(Image: Mitchell Squire/Private Media)
(Image: Mitchell Squire/Private Media)

How can Russia, a country scarcely any richer than Australia and far less legitimate, get away with what it’s doing?

Look at this chart of GDP in Russia and Australia. They are essentially on par with us — perhaps more when oil revenues are high, less at other times. Russia is not a big force in the global economy. Like us, it has few global brands that matter. Like us, it exports some raw materials. The way it is unlike us is you don’t see us destabilising the global economy by launching cruise missiles at our neighbours. 

We could do to PNG — a former Australian dependency — what Russia is doing to Ukraine. But do we? No. We are quiet. We keep our military assets mostly at home (jaunts in Iraq, Afghanistan and perhaps Timor-Leste the exceptions.)

Look at Russia’s place in the world. It is not an exceptional country by population or by GDP. You can see why Joe Biden recently called it “Upper Volta with nuclear weapons”.

The phrase Biden used, by the way, is an updated version of an old Cold War phrase “Upper Volta with rockets”, the exact provenance of which, is, like all good quotes, murky as hell. 

Russia was once mighty, and is now run of the mill. But Biden’s quip highlights the key factor — it speaks to the importance of nukes. That’s what makes Russia special. It’s not the overall military spending, which is comparable to many other countries and a fraction of the two big powers.

All the other nuclear-armed countries spend a fair bit on their militaries too. This includes the other four signatories to the non-proliferation treaty — the US, UK, China, and France. Plus India, North Korea, and Pakistan, who make no secret of their nukes. And also Israel, who keep their nukes sort of secret but also want their neighbours to know they have them.

Biden’s quip was supposed to direct scorn at Russia’s underdevelopment and its citizens’ lack of wealth. Ladas and borscht. Grim, grey apartments. But what it does for me is draw my attention to how a binary issue — whether or not you have nuclear weapons — determines a lot of your clout in the world. 

When Iraq rolled into Kuwait in 1992, America pushed them back. Iraq didn’t have nukes; it was an easy choice. George H W Bush won that war swiftly. But when Russia rolled into Crimea in 2014, America whistled and looked the other way. Nuclear powers can get away with things. Kim Jong-un knows this. Knew it all along, persevered, won, and is smiling today. Xi Jinping probably knows it but is having the lesson refreshed. The boys at the PLA outposts opposite Taiwan have a spring in their step today.

Aren’t we trying to disarm the world?

The nuclear non-proliferation treaty is a source of increased peace in our world. It is. In general. Four countries have given up their nukes, those being South Africa, Kazakhstan, Belarus, and… oh yeah, one other: Ukraine. 

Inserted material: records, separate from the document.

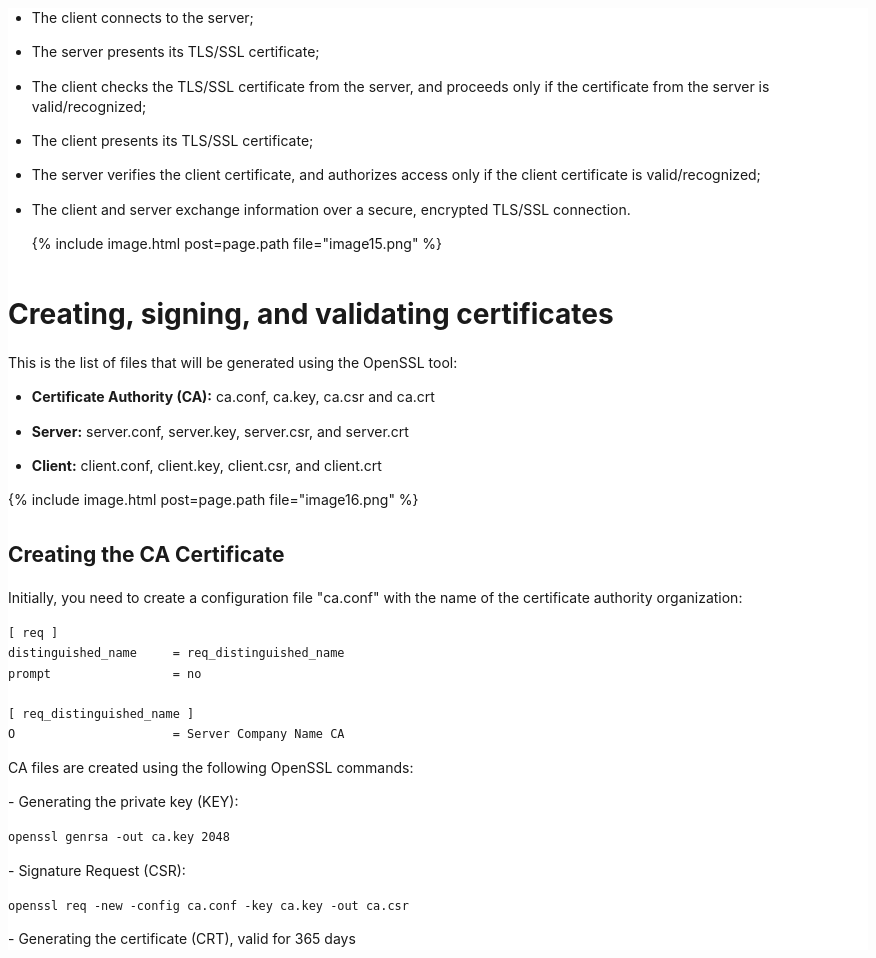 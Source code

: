 - The client connects to the server;

- The server presents its TLS/SSL certificate;

- The client checks the TLS/SSL certificate from the server, and
  proceeds only if the certificate from the server is valid/recognized;

- The client presents its TLS/SSL certificate;

- The server verifies the client certificate, and authorizes access only
  if the client certificate is valid/recognized;

- The client and server exchange information over a secure, encrypted
  TLS/SSL connection.

  {% include image.html post=page.path file="image15.png" %}

# Creating, signing, and validating certificates

This is the list of files that will be generated using the OpenSSL tool:

- **Certificate Authority (CA):** ca.conf, ca.key, ca.csr and ca.crt

- **Server:** server.conf, server.key, server.csr, and server.crt

- **Client:** client.conf, client.key, client.csr, and client.crt

{% include image.html post=page.path file="image16.png" %}

## Creating the CA Certificate

Initially, you need to create a configuration file "ca.conf" with the
name of the certificate authority organization:

```shell
[ req ]
distinguished_name     = req_distinguished_name
prompt                 = no

[ req_distinguished_name ]
O                      = Server Company Name CA
```

CA files are created using the following OpenSSL commands:

\- Generating the private key (KEY):

```shell
openssl genrsa -out ca.key 2048
```

\- Signature Request (CSR):

```shell
openssl req -new -config ca.conf -key ca.key -out ca.csr
```

\- Generating the certificate (CRT), valid for 365 days
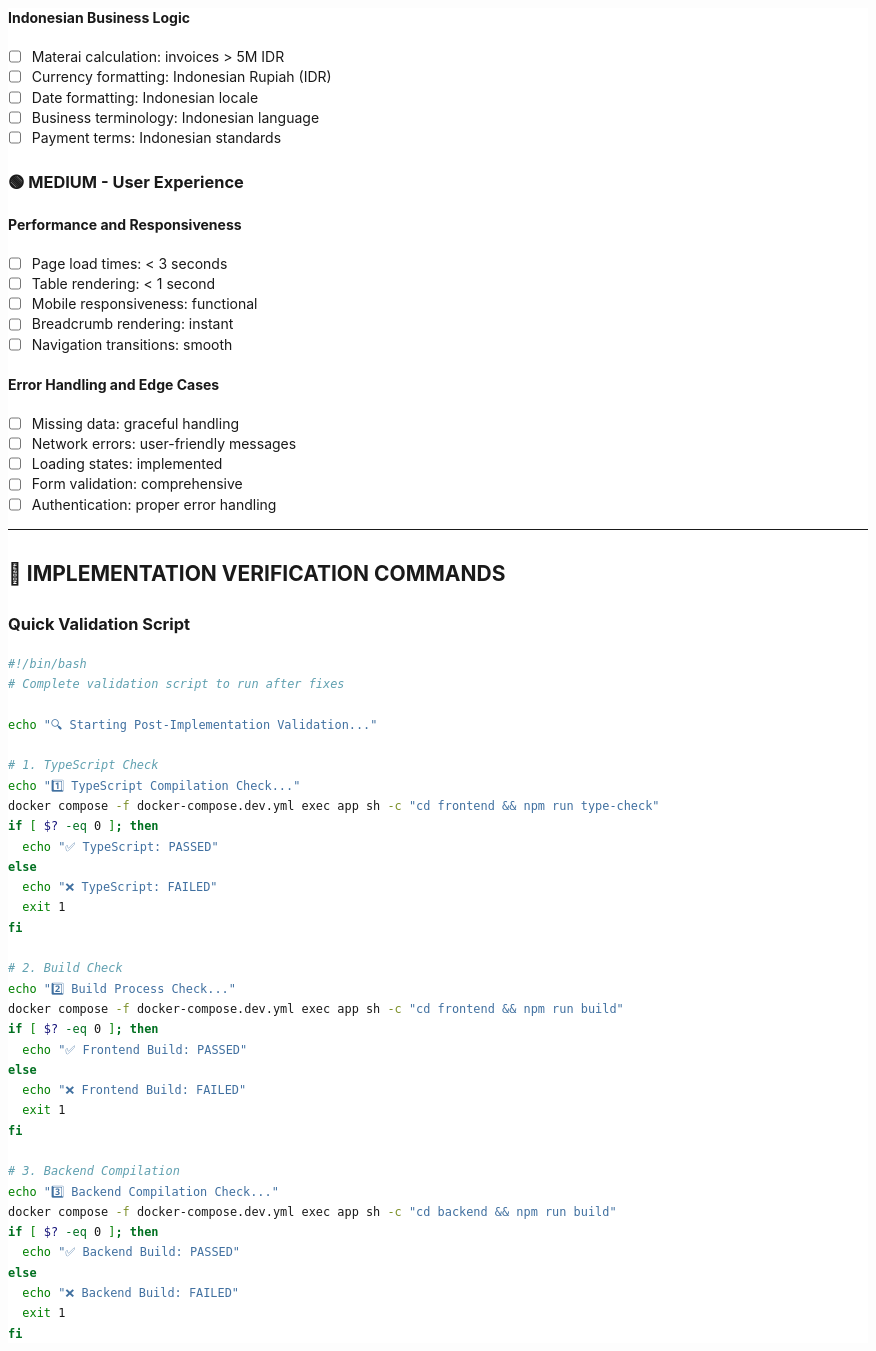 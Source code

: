 #### **Indonesian Business Logic**
- [ ] Materai calculation: invoices > 5M IDR
- [ ] Currency formatting: Indonesian Rupiah (IDR)
- [ ] Date formatting: Indonesian locale
- [ ] Business terminology: Indonesian language
- [ ] Payment terms: Indonesian standards

### **🟢 MEDIUM - User Experience**

#### **Performance and Responsiveness**
- [ ] Page load times: < 3 seconds
- [ ] Table rendering: < 1 second
- [ ] Mobile responsiveness: functional
- [ ] Breadcrumb rendering: instant
- [ ] Navigation transitions: smooth

#### **Error Handling and Edge Cases**
- [ ] Missing data: graceful handling
- [ ] Network errors: user-friendly messages
- [ ] Loading states: implemented
- [ ] Form validation: comprehensive
- [ ] Authentication: proper error handling

---

## 🚀 **IMPLEMENTATION VERIFICATION COMMANDS**

### **Quick Validation Script**
```bash
#!/bin/bash
# Complete validation script to run after fixes

echo "🔍 Starting Post-Implementation Validation..."

# 1. TypeScript Check
echo "1️⃣ TypeScript Compilation Check..."
docker compose -f docker-compose.dev.yml exec app sh -c "cd frontend && npm run type-check"
if [ $? -eq 0 ]; then
  echo "✅ TypeScript: PASSED"
else
  echo "❌ TypeScript: FAILED"
  exit 1
fi

# 2. Build Check
echo "2️⃣ Build Process Check..."
docker compose -f docker-compose.dev.yml exec app sh -c "cd frontend && npm run build"
if [ $? -eq 0 ]; then
  echo "✅ Frontend Build: PASSED"
else
  echo "❌ Frontend Build: FAILED"
  exit 1
fi

# 3. Backend Compilation
echo "3️⃣ Backend Compilation Check..."
docker compose -f docker-compose.dev.yml exec app sh -c "cd backend && npm run build"
if [ $? -eq 0 ]; then
  echo "✅ Backend Build: PASSED"
else
  echo "❌ Backend Build: FAILED"
  exit 1
fi
```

In the aftermath of the USSR, Ukrainian territory had lots of nuclear weapons. They eventually gave them up in exchange for security guarantees. In 1994, the Ukraine president went to Budapest and signed a piece of paper that said his country would join the nuclear non-proliferation treaty and give up its nukes. In exchange, the United States, the Russian Federation and the United Kingdom agreed to assure its sovereignty and territorial integrity. 

That deal was not worth a bag of potatoes. The UK and US didn’t abide by it, and Russia crapped all over it. What we discovered this past week was extremely disappointing. Alliances and deals don’t get you very far. Threats of sanctions don’t deter. Countries that want to be safe from nuclear powers need to arm themselves.

This is probably why stock in Lockheed Martin and Raytheon is outperforming the market so strongly in the last month. Bitter lessons are being learned. Might matters. More than GDP, that’s for sure. The cost will be a more dangerous world.